Positives wie Negatives gibt es nach Ansicht der Sozialdemokraten bezüglich der Ideen von Familienministerin von der Leyen zu beobachten.
Hinsichtlich der Problematik beim Kinderschutz, der vor einer Neuregelung steht, sieht die Bundes-SPD durchaus gute Chancen auf eine passende Lösung in der Großen Koalition. Zukünftig können die deutschen Jugendämter zu mehr Hausbesuchen angehalten werden, um häusliche Gewalt frühzeitig aufspüren zu können. Aus Sicht des Kinderschutzbundes und anderer Vertretungen ist dies ein überaus wesentlicher Aspekt.

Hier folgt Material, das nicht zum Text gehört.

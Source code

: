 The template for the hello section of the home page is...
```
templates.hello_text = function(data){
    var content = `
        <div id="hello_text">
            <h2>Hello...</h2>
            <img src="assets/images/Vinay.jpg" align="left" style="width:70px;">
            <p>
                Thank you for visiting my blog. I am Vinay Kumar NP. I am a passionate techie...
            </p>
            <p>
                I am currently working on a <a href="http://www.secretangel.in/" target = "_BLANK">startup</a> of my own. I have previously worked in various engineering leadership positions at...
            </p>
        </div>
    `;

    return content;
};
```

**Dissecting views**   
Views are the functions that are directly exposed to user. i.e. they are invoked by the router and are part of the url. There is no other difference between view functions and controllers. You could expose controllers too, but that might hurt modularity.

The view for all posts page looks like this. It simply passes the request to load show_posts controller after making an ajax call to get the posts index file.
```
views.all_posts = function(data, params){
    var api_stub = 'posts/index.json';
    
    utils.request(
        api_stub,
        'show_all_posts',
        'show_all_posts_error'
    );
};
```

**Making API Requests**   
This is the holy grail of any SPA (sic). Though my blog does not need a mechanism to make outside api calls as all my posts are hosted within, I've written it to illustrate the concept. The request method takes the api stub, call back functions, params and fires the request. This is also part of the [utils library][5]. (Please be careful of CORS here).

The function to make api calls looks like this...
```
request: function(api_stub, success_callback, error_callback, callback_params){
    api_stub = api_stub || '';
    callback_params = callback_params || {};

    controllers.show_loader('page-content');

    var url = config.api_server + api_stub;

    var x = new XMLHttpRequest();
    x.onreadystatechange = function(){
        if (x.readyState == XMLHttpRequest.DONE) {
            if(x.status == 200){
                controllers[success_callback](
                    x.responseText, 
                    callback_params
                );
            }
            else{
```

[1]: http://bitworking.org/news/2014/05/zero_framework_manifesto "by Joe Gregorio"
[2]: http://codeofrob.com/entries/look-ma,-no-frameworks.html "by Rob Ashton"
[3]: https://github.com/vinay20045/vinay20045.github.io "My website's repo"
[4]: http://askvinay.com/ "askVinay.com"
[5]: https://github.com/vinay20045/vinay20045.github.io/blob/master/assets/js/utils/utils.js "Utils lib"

Anders sieht es bei von der Leyens Plänen für das so genannte Elterngeld in Teilzeit aus. Eltern sollen auch dann eine Förderung über das Elterngeld erhalten können, wenn sie nicht gänzlich aus dem Arbeitsleben aussteigen möchten über den Bezugszeitraum.
Die stellvertretende Fraktionsvorsitzende der SPD, Christel Humme, sieht in dieser Thematik kaum Chancen auf eine Einigung. Zwar habe man, anders als es die Familienminister sieht, nicht den Vorsatz die Pläne der Minister zu blockieren. Doch die bisherigen Ansätze seien nun einmal in ihrer momentanen Form nicht praktikabel.
Als größtes Problem sieht man bei der SPD die fehlende Abstimmung in Sachen Teilzeit-Elterngeld, die zwischen den verschiedenen politischen Ressorts stattfinden müsse. Aus Sicht der SPD soll die Teilzeit-Regelung weiterhin nur über 14 Monate geregelt werden.